*** Listed entries Section Begins ***
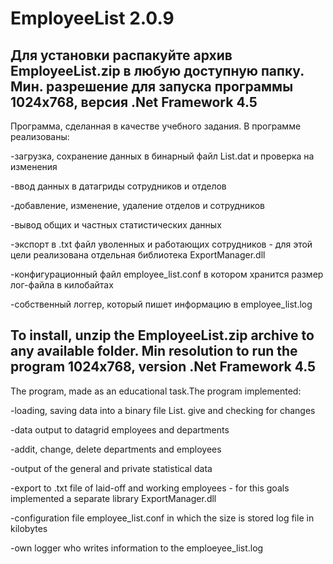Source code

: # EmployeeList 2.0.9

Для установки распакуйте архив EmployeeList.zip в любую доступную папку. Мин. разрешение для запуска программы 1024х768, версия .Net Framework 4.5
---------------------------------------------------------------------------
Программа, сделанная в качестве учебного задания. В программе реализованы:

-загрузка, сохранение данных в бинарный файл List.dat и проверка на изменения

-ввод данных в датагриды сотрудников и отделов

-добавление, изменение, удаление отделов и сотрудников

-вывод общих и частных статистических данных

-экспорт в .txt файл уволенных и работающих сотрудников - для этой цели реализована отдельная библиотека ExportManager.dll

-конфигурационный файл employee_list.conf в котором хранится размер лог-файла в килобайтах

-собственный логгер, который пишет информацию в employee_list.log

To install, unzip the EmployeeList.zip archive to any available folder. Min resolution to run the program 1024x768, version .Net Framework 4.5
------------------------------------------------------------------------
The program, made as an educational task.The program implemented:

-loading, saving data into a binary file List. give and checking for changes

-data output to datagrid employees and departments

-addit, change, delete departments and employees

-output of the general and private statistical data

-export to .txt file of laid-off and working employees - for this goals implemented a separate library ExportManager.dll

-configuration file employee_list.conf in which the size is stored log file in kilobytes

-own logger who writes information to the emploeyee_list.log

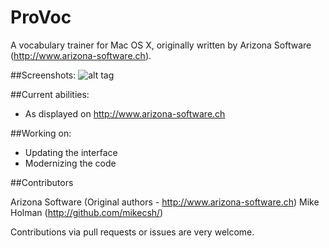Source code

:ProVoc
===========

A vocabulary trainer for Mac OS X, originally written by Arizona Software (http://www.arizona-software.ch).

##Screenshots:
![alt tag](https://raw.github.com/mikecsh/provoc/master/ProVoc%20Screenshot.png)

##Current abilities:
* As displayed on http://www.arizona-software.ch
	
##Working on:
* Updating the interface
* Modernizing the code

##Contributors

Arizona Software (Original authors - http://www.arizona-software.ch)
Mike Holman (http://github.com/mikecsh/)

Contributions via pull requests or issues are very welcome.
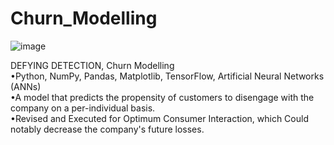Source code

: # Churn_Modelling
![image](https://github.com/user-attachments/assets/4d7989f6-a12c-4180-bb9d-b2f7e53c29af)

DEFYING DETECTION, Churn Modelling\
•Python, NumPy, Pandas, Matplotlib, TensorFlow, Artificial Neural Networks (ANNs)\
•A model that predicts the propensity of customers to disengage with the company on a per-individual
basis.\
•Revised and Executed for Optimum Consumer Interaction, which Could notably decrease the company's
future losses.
*** Listed entries Section Ends ***
*Exercise details*:
Scan the material above. Copy each line where "file" occurs.

*Task output*:
-loading, saving data into a binary file List. give and checking for changes
-export to .txt file of laid-off and working employees - for this goals implemented a separate library ExportManager.dll
-configuration file employee_list.conf in which the size is stored log file in kilobytes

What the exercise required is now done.